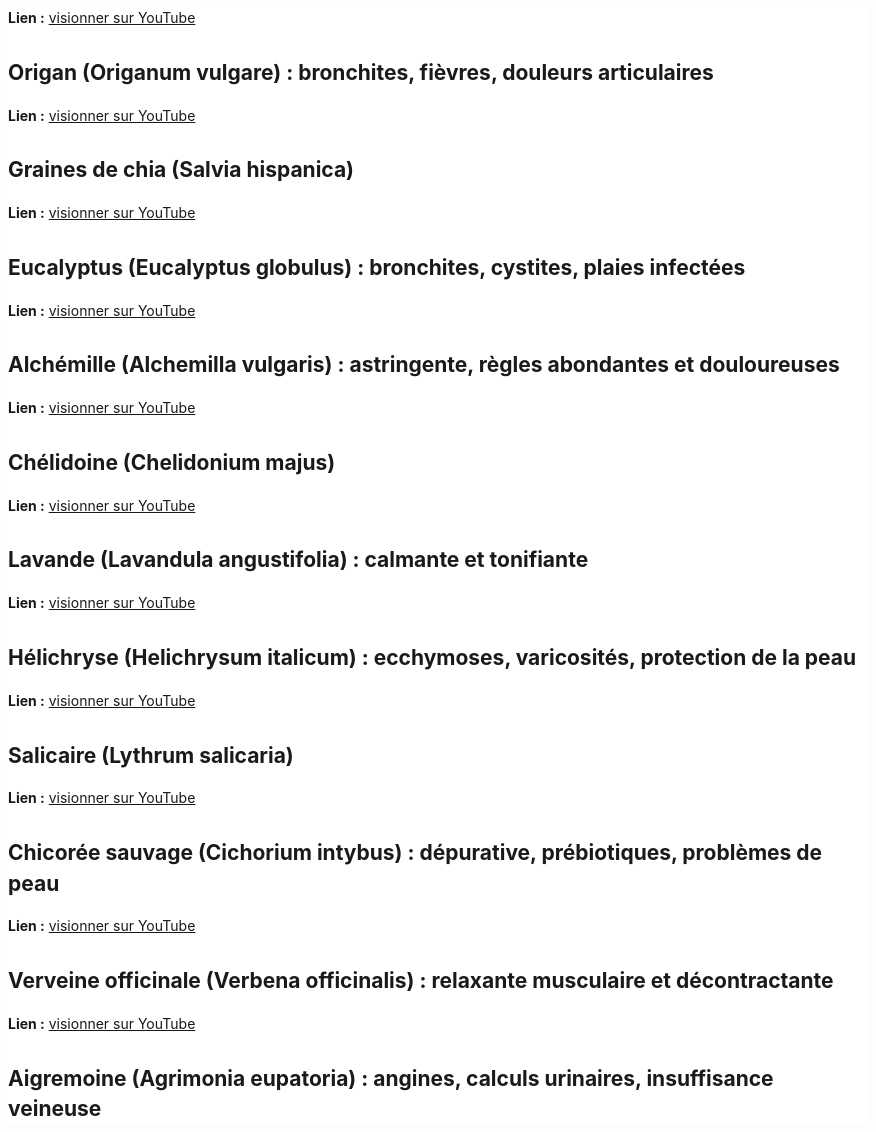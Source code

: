 **Lien :** [visionner sur YouTube](https://www.youtube.com/watch?v=RF0CDiIqGfw)

## Origan (Origanum vulgare) : bronchites, fièvres, douleurs articulaires

**Lien :** [visionner sur YouTube](https://www.youtube.com/watch?v=-qVOH8gk2Z8)

## Graines de chia (Salvia hispanica)

**Lien :** [visionner sur YouTube](https://www.youtube.com/watch?v=8fteKqoL9M0)

## Eucalyptus (Eucalyptus globulus) : bronchites, cystites, plaies infectées

**Lien :** [visionner sur YouTube](https://www.youtube.com/watch?v=BIfj55s0Jwg)

## Alchémille (Alchemilla vulgaris) : astringente, règles abondantes et douloureuses

**Lien :** [visionner sur YouTube](https://www.youtube.com/watch?v=bglROjBJu_M)

## Chélidoine (Chelidonium majus)

**Lien :** [visionner sur YouTube](https://www.youtube.com/watch?v=KHe5sdwxvEU)

## Lavande (Lavandula angustifolia) : calmante et tonifiante

**Lien :** [visionner sur YouTube](https://www.youtube.com/watch?v=xWSb0Sl_rNI)

## Hélichryse (Helichrysum italicum) : ecchymoses, varicosités, protection de la peau

**Lien :** [visionner sur YouTube](https://www.youtube.com/watch?v=L38miXqSG0k)

## Salicaire (Lythrum salicaria)

**Lien :** [visionner sur YouTube](https://www.youtube.com/watch?v=hL1fhsBPZ80)

## Chicorée sauvage (Cichorium intybus) : dépurative, prébiotiques, problèmes de peau

**Lien :** [visionner sur YouTube](https://www.youtube.com/watch?v=SIitSd1KEkU)

## Verveine officinale (Verbena officinalis) : relaxante musculaire et décontractante

**Lien :** [visionner sur YouTube](https://www.youtube.com/watch?v=zcrt7R4dvRY)

## Aigremoine (Agrimonia eupatoria) : angines, calculs urinaires, insuffisance veineuse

**Task statement**
Find how many lines of the listing include the word "peau", and state that number by itself.

**Response area**
2